Category: Wi-Fi Fundamentals  |  6 min read  |  By Baiden Group

Wi-Fi Signal Strength Scale (RSSI) -30 dBm -55 dBm -67 dBm -75 dBm -80 dBm Excellent Good Minimum Marginal Poor Illustration by Baiden Group Inc.
RSSI signal strength scale for enterprise Wi-Fi environments. Illustration © Baiden Group Inc.

RSSI and SNR are the two most important signal metrics in enterprise Wi-Fi, yet most IT managers have never seen a clear explanation of what they mean or what “good” looks like. If you’ve ever had a conversation with a Wi-Fi engineer about enterprise Wi-Fi network performance, you’ve likely heard these terms thrown around without much context.

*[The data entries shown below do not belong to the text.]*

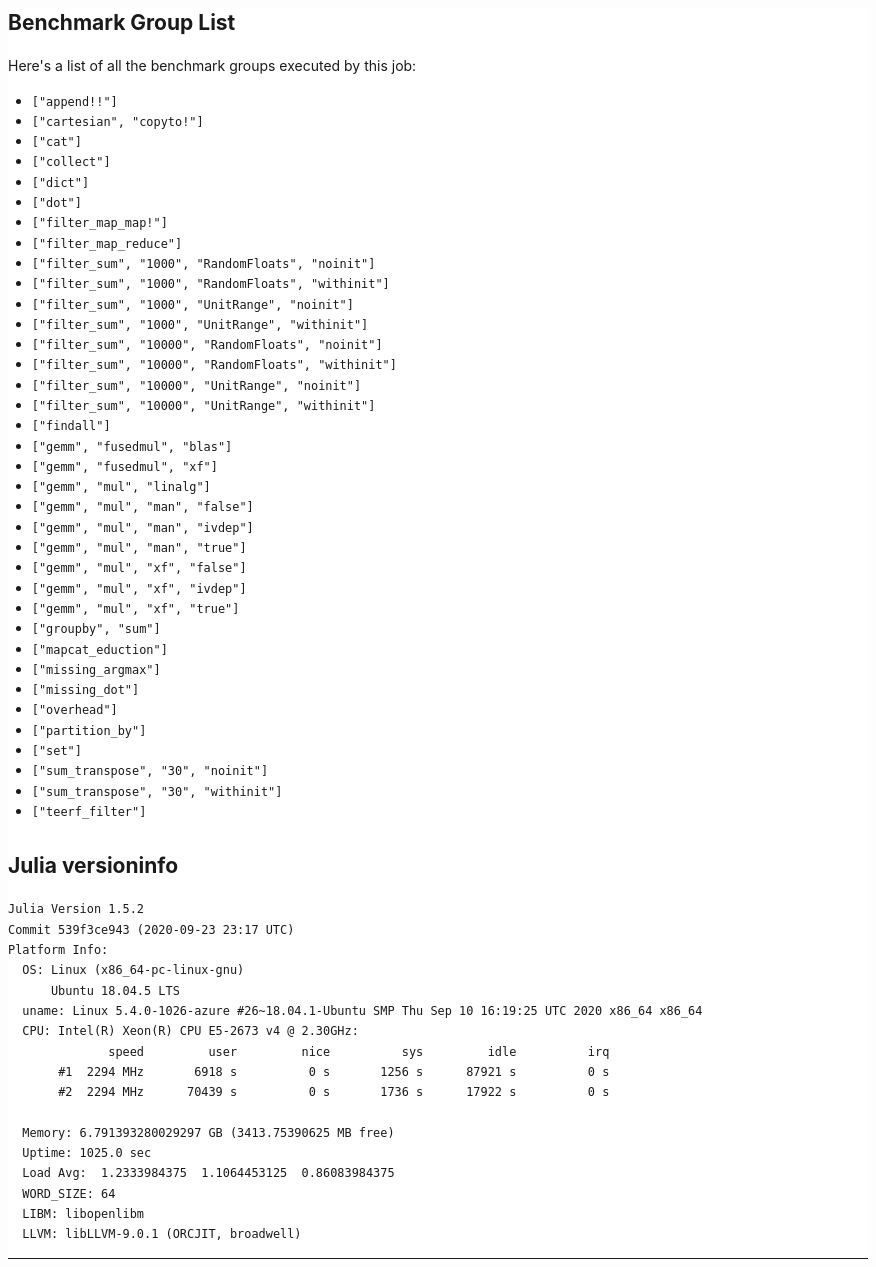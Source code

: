 ## Benchmark Group List
Here's a list of all the benchmark groups executed by this job:

- `["append!!"]`
- `["cartesian", "copyto!"]`
- `["cat"]`
- `["collect"]`
- `["dict"]`
- `["dot"]`
- `["filter_map_map!"]`
- `["filter_map_reduce"]`
- `["filter_sum", "1000", "RandomFloats", "noinit"]`
- `["filter_sum", "1000", "RandomFloats", "withinit"]`
- `["filter_sum", "1000", "UnitRange", "noinit"]`
- `["filter_sum", "1000", "UnitRange", "withinit"]`
- `["filter_sum", "10000", "RandomFloats", "noinit"]`
- `["filter_sum", "10000", "RandomFloats", "withinit"]`
- `["filter_sum", "10000", "UnitRange", "noinit"]`
- `["filter_sum", "10000", "UnitRange", "withinit"]`
- `["findall"]`
- `["gemm", "fusedmul", "blas"]`
- `["gemm", "fusedmul", "xf"]`
- `["gemm", "mul", "linalg"]`
- `["gemm", "mul", "man", "false"]`
- `["gemm", "mul", "man", "ivdep"]`
- `["gemm", "mul", "man", "true"]`
- `["gemm", "mul", "xf", "false"]`
- `["gemm", "mul", "xf", "ivdep"]`
- `["gemm", "mul", "xf", "true"]`
- `["groupby", "sum"]`
- `["mapcat_eduction"]`
- `["missing_argmax"]`
- `["missing_dot"]`
- `["overhead"]`
- `["partition_by"]`
- `["set"]`
- `["sum_transpose", "30", "noinit"]`
- `["sum_transpose", "30", "withinit"]`
- `["teerf_filter"]`

## Julia versioninfo
```
Julia Version 1.5.2
Commit 539f3ce943 (2020-09-23 23:17 UTC)
Platform Info:
  OS: Linux (x86_64-pc-linux-gnu)
      Ubuntu 18.04.5 LTS
  uname: Linux 5.4.0-1026-azure #26~18.04.1-Ubuntu SMP Thu Sep 10 16:19:25 UTC 2020 x86_64 x86_64
  CPU: Intel(R) Xeon(R) CPU E5-2673 v4 @ 2.30GHz: 
              speed         user         nice          sys         idle          irq
       #1  2294 MHz       6918 s          0 s       1256 s      87921 s          0 s
       #2  2294 MHz      70439 s          0 s       1736 s      17922 s          0 s
       
  Memory: 6.791393280029297 GB (3413.75390625 MB free)
  Uptime: 1025.0 sec
  Load Avg:  1.2333984375  1.1064453125  0.86083984375
  WORD_SIZE: 64
  LIBM: libopenlibm
  LLVM: libLLVM-9.0.1 (ORCJIT, broadwell)
```

---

In this article, we break down both metrics, explain what good enterprise Wi-Fi RSSI and SNR targets look like, and show you how they directly impact the reliability of your wireless network.


What Is RSSI?

RSSI (Received Signal Strength Indicator) is a measurement of how well a wireless device can hear a signal from an access point (AP). It’s expressed in decibel-milliwatts (dBm), a logarithmic scale where higher (less negative) numbers indicate a stronger signal.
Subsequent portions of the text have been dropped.